ANNAPOLIS, FEB. 16 -- Sgt. Jerry Wargo, a Prince George's County firefighter in Silver Hill, remembers being summoned in December 1986 to the scene of an attempted suicide where he discovered a 19-year-old man, bleeding profusely, submerged in a bathtub.
Alarmed by the sight, Wargo and a colleague reached swiftly into the tub's bloody water with their bare hands to remove the young man, who had slashed his wrists, arms and chest with a large knife.
Moments later, Wargo saw a suicide note in which the young man apologized to his parents for being homosexual.
The news frightened Wargo, who feared that the man he had saved was infected with AIDS. If so, the firefighter feared, he could have contracted the fatal virus through a small cut on his hand.
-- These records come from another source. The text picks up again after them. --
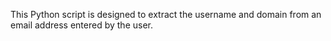 This Python script is designed to extract the username and domain from an email address entered by the user.
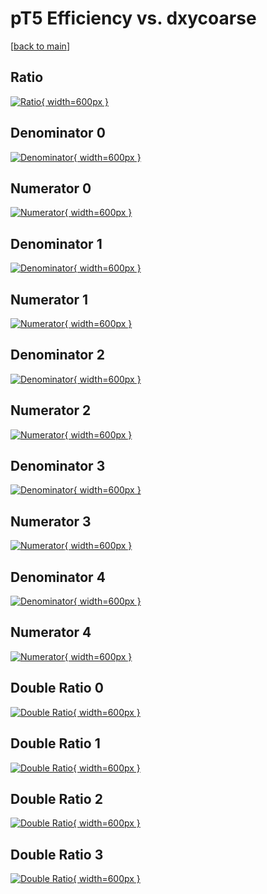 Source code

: # pT5 Efficiency vs. dxycoarse

[[back to main](./)]



## Ratio

[![Ratio](../mtv/var/pT5_loweta_211_-1_eff_dxycoarse.png){ width=600px }](../mtv/var/pT5_loweta_211_-1_eff_dxycoarse.pdf)

## Denominator 0

[![Denominator](../mtv/den/pT5_loweta_211_-1_eff_dxycoarse_den0.png){ width=600px }](../mtv/den/pT5_loweta_211_-1_eff_dxycoarse_den0.pdf)

## Numerator 0

[![Numerator](../mtv/num/pT5_loweta_211_-1_eff_dxycoarse_num0.png){ width=600px }](../mtv/num/pT5_loweta_211_-1_eff_dxycoarse_num0.pdf)

## Denominator 1

[![Denominator](../mtv/den/pT5_loweta_211_-1_eff_dxycoarse_den1.png){ width=600px }](../mtv/den/pT5_loweta_211_-1_eff_dxycoarse_den1.pdf)

## Numerator 1

[![Numerator](../mtv/num/pT5_loweta_211_-1_eff_dxycoarse_num1.png){ width=600px }](../mtv/num/pT5_loweta_211_-1_eff_dxycoarse_num1.pdf)

## Denominator 2

[![Denominator](../mtv/den/pT5_loweta_211_-1_eff_dxycoarse_den2.png){ width=600px }](../mtv/den/pT5_loweta_211_-1_eff_dxycoarse_den2.pdf)

## Numerator 2

[![Numerator](../mtv/num/pT5_loweta_211_-1_eff_dxycoarse_num2.png){ width=600px }](../mtv/num/pT5_loweta_211_-1_eff_dxycoarse_num2.pdf)

## Denominator 3

[![Denominator](../mtv/den/pT5_loweta_211_-1_eff_dxycoarse_den3.png){ width=600px }](../mtv/den/pT5_loweta_211_-1_eff_dxycoarse_den3.pdf)

## Numerator 3

[![Numerator](../mtv/num/pT5_loweta_211_-1_eff_dxycoarse_num3.png){ width=600px }](../mtv/num/pT5_loweta_211_-1_eff_dxycoarse_num3.pdf)

## Denominator 4

[![Denominator](../mtv/den/pT5_loweta_211_-1_eff_dxycoarse_den4.png){ width=600px }](../mtv/den/pT5_loweta_211_-1_eff_dxycoarse_den4.pdf)

## Numerator 4

[![Numerator](../mtv/num/pT5_loweta_211_-1_eff_dxycoarse_num4.png){ width=600px }](../mtv/num/pT5_loweta_211_-1_eff_dxycoarse_num4.pdf)

## Double Ratio 0

[![Double Ratio](../mtv/ratio/pT5_loweta_211_-1_eff_dxycoarse_ratio0.png){ width=600px }](../mtv/ratio/pT5_loweta_211_-1_eff_dxycoarse_ratio0.pdf)

## Double Ratio 1

[![Double Ratio](../mtv/ratio/pT5_loweta_211_-1_eff_dxycoarse_ratio1.png){ width=600px }](../mtv/ratio/pT5_loweta_211_-1_eff_dxycoarse_ratio1.pdf)

## Double Ratio 2

[![Double Ratio](../mtv/ratio/pT5_loweta_211_-1_eff_dxycoarse_ratio2.png){ width=600px }](../mtv/ratio/pT5_loweta_211_-1_eff_dxycoarse_ratio2.pdf)

## Double Ratio 3

[![Double Ratio](../mtv/ratio/pT5_loweta_211_-1_eff_dxycoarse_ratio3.png){ width=600px }](../mtv/ratio/pT5_loweta_211_-1_eff_dxycoarse_ratio3.pdf)

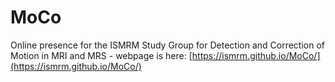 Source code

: # MoCo
Online presence for the ISMRM Study Group for Detection and Correction of Motion in MRI and MRS - webpage is here: [https://ismrm.github.io/MoCo/](https://ismrm.github.io/MoCo/)
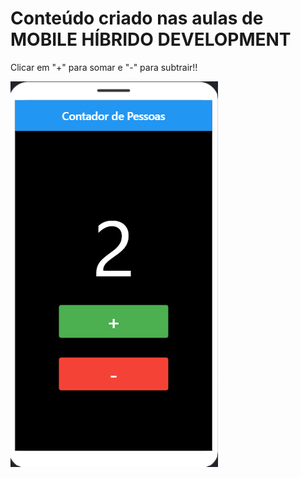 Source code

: # Conteúdo criado nas aulas de MOBILE HÍBRIDO DEVELOPMENT

Clicar em "+" para somar e "-" para subtrair!!

![PRINT!](AppContador.png)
But when Wargo implored the hospital that treated the man to tell him whether he was infected with acquired immune deficiency syndrome, the hospital refused, saying it could not violate the patient's privacy.
Today, Wargo recounted the incident before a committee of state senators that is considering whether to require doctors to notify firefighters or paramedics if they have come into contact with someone discovered to have AIDS.
He was one of a string of firefighters and emergency medical technicians who appealed to Senate Economic and Environmental Affairs Committee to pass the bill, which is one of nearly two dozen pieces of legislation on AIDS that have been introduced into the General Assembly this year.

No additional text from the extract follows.